Low‐Intensity Pulsed Ultrasound Accelerates Traumatic Vertebral Fracture Healing by Coupling Proliferation of Type H Microvessels

Objectives Patients with traumatic vertebral fractures often have major associated postoperative morbidities such as healing failure and kyphosis. Low‐intensity pulsed ultrasound (US) has been found to promote bone fracture healing. The objectives of our study were to determine whether low‐intensity pulsed US could promote traumatic vertebral fracture healing and to explore its inner mechanisms. Methods A rat model of traumatic vertebral fracture was created and treated with low‐intensity pulsed US after surgery. At 4 weeks after surgery, radiographic, micro‐computed tomography, and 3‐dimensional reconstruction were used to assess the radiologic healing status; a histologic analysis was performed to evaluate the pathologic process and relationship between osteogenesis and type H microvessels. Results Well‐remodeled trabecular meshworks were found in the low‐intensity pulsed US treatment group compared to the control group. Micro‐computed tomography and 3‐dimensional reconstruction revealed more and thicker trabeculae after low‐intensity pulsed US treatment. Abundant chondrocytes, a newly formed bone marrow cavity, trabeculae, and microvessels were formed at the fracture sites.

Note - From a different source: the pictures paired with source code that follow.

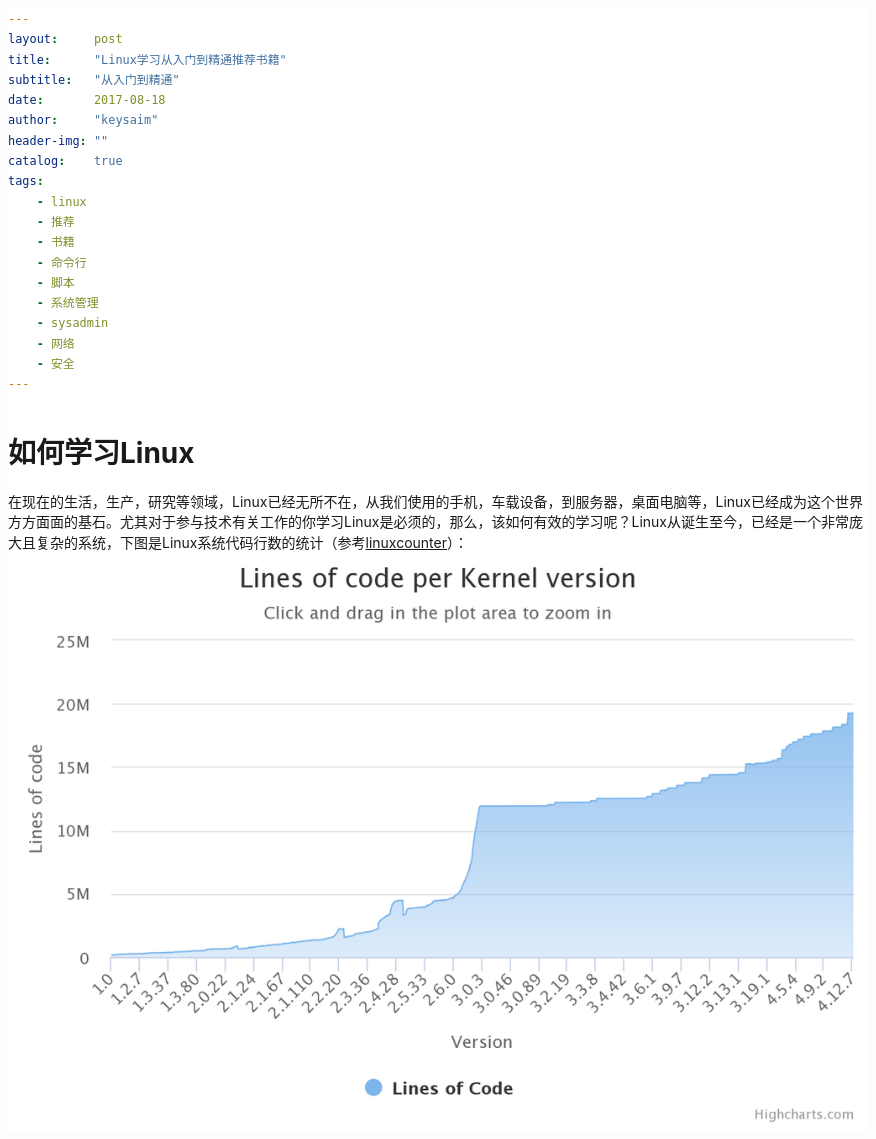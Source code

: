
 ```yaml
---
layout:     post
title:      "Linux学习从入门到精通推荐书籍"
subtitle:   "从入门到精通"
date:       2017-08-18
author:     "keysaim"
header-img: ""
catalog:    true
tags:
    - linux
    - 推荐
    - 书籍
    - 命令行
    - 脚本
    - 系统管理
    - sysadmin
    - 网络
    - 安全
---
```


# 如何学习Linux

在现在的生活，生产，研究等领域，Linux已经无所不在，从我们使用的手机，车载设备，到服务器，桌面电脑等，Linux已经成为这个世界方方面面的基石。尤其对于参与技术有关工作的你学习Linux是必须的，那么，该如何有效的学习呢？Linux从诞生至今，已经是一个非常庞大且复杂的系统，下图是Linux系统代码行数的统计（参考[linuxcounter](https://www.linuxcounter.net/statistics/kernel)）：
![Linux代码行数变化](/img/blog-linux-code-lines.png)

More osterix‐positive osteoblasts were circling the newly formed bone meshwork and were situated at the interface of chondrocytes in the low‐intensity pulsed US treatment group. Type H microvessels were spreading around the newly formed trabecula, bone marrow cavity, osteoblasts, and interface of chondrocytes, with a larger mean vascular density in the low‐intensity pulsed US group. Conclusions Low‐intensity pulsed US could accelerate traumatic vertebral fracture healing by temporally and spatially increasing chondrogenesis and osteoblast‐induced osteogenesis coupled with angiogenesis of type H microvessels in a rat model of traumatic vertebral fracture.